I want to distinguish at the outset three types of prose narrative—novel, tale, romance—which are currently thought to be indistinguishable. The only difference now recognized among types of fiction is one of length, which can help us tell a short story from a novel and helped (once upon a time) to tell a short story from a short-short story. But I am not going to be dealing in these remarks with short stories as a separate class. Most of them fall under the headings I have just named. They can be divided into 1) abbreviated novels, 2) brief tales, 3) fragmentary romances. If the form has a definite character of its own, I have been unable to determine it.
Nor will I be dealing with the “novella,” which to me is only an affected name for a shortish novel or a longish short story. Originally, in Italian, it was applied to stories or “histories” like those in Boccaccio’s Decameron. In French, it became nouvelle, as in Cent nouvelles nouvelles. Here, as in the Decameron (though not in the Heptaméron of Marguerite de Navarre), the little narratives tended to be licentious. In German, the Novelle, thanks to the Romantics, became a genuine form, with naturalization papers; in our time it was favored by Thomas Mann. But in English the word for short novel is novelette, which quickly became pejorative, meaning a rather cheap love story and giving rise to the damning adjective “novelettish” before passing out of use altogether. Nobody talks of novelettes any more.
Another class of prose fiction is the fable—from the Latin fabula, which in turn goes back to an ancient term fari, meaning simply “to speak”—the root, incidentally, of fatum, or “fate,” i.e., “what has been spoken.” I shall not be discussing fables either, though they did not go out with Aesop. The obvious contemporary example is Animal Farm, but I think 1984, a cautionary tale, must be a fable too, and William Golding’s Lord of the Flies, most of Golding, probably, also Brave New World, A Clockwork Orange, and quite a lot of science fiction.

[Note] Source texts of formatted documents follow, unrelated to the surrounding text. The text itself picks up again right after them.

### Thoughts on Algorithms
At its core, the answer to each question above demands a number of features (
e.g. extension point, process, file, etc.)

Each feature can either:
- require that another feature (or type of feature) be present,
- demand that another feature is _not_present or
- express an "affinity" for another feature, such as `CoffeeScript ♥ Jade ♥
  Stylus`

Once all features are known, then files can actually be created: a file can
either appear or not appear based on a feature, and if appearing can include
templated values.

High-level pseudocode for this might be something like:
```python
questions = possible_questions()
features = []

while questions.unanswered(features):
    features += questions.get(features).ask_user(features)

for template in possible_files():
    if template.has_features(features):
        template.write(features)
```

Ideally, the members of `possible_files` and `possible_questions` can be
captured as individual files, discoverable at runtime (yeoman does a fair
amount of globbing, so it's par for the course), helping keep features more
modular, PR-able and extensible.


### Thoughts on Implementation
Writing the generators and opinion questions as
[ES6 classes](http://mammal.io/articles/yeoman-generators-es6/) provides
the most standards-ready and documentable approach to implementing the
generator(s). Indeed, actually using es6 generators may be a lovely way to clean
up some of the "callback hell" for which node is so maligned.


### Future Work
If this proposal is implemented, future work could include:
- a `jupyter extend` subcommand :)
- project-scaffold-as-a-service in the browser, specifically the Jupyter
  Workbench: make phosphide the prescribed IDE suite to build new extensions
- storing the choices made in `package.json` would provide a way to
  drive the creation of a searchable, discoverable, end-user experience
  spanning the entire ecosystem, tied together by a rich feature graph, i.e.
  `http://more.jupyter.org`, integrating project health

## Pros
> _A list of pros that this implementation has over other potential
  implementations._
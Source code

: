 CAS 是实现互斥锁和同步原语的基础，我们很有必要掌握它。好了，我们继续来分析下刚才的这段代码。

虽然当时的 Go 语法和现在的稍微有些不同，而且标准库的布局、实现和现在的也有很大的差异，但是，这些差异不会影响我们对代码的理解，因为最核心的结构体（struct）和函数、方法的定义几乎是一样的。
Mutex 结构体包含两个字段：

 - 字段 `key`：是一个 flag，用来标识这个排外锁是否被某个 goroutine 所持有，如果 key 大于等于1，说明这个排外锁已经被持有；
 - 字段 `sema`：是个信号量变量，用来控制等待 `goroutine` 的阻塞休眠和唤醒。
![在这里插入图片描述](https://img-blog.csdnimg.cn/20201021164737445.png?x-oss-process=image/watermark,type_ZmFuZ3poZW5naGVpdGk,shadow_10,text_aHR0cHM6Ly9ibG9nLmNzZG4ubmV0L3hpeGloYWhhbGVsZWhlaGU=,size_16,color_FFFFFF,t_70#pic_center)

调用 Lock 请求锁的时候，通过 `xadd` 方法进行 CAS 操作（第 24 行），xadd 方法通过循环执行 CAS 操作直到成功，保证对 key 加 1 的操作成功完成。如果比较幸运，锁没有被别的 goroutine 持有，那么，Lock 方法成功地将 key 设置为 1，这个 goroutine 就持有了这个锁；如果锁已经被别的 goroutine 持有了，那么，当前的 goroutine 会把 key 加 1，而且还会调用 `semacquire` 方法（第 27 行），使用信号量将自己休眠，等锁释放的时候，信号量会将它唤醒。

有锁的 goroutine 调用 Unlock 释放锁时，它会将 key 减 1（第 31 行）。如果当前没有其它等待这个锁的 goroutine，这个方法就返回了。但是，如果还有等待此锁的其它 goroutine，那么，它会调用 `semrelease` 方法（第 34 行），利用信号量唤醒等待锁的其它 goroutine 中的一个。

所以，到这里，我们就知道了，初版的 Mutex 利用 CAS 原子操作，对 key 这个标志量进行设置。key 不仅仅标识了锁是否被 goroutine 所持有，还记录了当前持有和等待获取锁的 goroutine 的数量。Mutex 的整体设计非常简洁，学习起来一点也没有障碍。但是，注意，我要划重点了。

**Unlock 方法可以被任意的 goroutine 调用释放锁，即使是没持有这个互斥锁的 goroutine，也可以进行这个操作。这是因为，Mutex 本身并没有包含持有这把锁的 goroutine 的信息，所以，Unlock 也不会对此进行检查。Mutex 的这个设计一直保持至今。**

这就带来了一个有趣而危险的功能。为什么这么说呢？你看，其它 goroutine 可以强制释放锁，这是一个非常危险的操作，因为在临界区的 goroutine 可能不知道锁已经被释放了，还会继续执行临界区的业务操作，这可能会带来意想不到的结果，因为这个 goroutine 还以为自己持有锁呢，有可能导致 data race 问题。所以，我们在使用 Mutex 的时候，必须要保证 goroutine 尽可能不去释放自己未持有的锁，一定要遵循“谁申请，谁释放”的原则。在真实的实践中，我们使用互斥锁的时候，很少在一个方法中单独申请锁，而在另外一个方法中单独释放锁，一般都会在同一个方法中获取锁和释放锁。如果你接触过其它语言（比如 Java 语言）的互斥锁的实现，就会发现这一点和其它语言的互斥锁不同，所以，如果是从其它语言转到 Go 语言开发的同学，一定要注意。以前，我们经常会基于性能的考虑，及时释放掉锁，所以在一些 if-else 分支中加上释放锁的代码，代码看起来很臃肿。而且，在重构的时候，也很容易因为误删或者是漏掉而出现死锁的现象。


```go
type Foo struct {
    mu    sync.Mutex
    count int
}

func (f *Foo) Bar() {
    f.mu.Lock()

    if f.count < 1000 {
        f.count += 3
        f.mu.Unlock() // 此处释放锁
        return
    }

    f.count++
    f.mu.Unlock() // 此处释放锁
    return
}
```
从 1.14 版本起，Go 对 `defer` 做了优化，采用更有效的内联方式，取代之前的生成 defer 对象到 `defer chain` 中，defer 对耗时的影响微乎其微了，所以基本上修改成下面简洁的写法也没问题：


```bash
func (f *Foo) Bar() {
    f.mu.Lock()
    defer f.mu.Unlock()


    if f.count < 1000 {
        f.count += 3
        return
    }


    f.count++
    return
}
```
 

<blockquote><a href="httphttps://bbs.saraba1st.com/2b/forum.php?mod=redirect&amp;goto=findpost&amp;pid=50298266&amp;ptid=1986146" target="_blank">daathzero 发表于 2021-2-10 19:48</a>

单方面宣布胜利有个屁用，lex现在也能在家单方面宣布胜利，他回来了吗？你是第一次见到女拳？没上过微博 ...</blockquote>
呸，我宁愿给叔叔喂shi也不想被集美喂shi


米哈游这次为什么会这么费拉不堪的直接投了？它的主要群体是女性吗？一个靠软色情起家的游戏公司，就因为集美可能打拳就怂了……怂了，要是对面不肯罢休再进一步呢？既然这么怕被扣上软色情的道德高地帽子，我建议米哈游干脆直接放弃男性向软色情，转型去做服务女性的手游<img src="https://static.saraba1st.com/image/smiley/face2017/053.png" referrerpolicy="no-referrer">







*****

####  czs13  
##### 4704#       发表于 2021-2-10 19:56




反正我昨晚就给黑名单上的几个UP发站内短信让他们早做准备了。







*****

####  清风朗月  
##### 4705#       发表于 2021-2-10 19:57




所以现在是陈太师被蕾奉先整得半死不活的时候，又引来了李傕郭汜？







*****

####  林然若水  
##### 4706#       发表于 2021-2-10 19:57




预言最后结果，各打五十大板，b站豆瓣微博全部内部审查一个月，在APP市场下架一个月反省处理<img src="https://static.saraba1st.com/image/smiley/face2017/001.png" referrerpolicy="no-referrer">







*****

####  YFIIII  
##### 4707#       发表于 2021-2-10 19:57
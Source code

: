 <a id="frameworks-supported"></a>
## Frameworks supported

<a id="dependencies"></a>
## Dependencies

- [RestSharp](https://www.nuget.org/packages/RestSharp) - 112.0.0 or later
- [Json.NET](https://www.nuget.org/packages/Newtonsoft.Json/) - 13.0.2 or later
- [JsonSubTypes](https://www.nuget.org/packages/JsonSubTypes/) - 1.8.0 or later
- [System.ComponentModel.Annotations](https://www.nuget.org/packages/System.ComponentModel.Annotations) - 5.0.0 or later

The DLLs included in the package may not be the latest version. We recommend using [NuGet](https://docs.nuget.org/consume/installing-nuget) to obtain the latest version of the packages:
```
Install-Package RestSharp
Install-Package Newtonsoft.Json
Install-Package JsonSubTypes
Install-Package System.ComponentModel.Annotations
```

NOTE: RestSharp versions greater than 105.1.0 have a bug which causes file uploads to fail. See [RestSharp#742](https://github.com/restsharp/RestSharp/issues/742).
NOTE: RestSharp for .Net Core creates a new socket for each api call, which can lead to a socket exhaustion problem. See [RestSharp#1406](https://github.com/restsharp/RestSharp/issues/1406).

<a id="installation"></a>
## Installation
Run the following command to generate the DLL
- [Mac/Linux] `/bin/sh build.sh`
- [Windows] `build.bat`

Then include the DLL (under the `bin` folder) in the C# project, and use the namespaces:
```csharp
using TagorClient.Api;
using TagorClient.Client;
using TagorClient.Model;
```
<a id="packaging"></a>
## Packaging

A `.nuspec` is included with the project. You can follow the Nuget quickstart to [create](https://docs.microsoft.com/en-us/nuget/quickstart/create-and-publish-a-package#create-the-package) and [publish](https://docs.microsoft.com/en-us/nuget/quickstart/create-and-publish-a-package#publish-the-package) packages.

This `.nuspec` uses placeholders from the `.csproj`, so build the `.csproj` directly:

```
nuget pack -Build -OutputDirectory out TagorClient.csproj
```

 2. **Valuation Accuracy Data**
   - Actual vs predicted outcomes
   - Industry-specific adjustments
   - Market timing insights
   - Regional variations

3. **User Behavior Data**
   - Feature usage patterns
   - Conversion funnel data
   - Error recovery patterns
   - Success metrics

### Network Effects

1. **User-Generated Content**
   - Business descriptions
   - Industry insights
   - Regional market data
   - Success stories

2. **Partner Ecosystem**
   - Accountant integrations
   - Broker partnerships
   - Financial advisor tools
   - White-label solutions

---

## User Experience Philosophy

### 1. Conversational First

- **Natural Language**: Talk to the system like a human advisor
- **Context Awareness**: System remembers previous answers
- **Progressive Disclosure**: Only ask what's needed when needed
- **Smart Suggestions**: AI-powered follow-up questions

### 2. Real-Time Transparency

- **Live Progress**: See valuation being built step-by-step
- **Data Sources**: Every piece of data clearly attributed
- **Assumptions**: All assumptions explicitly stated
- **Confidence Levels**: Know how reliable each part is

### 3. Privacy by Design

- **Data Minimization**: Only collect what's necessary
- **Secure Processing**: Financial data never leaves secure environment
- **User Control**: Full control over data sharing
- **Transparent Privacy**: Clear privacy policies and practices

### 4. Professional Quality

Fables, with or without talking animals, are allegories—allegoria, the description of one thing under the image of another—and, whatever a novel may be, it is not an allegory. It lives in its own right; its characters are not personifications; their names do not refer to abstract conditions or qualities such as “Pilgrim,” “Everyman,” “Zeal-of-the-Land-Busy,” “Patience.” If a character in a novel is named “Krook,” as in Dickens’s Bleak House, this is not shorthand for a dishonest person—never. Mr. Krook with his rag-and-bone shop and his weird cat Lady Jane is something much queerer and more complex than that. And the statement I have just made—“A novel is not an allegory”—can be developed syllogistically, like this: “No novel is an allegory,” “X is an allegory,” “X is not a novel.” Apply it to a specific case: “1984 is a …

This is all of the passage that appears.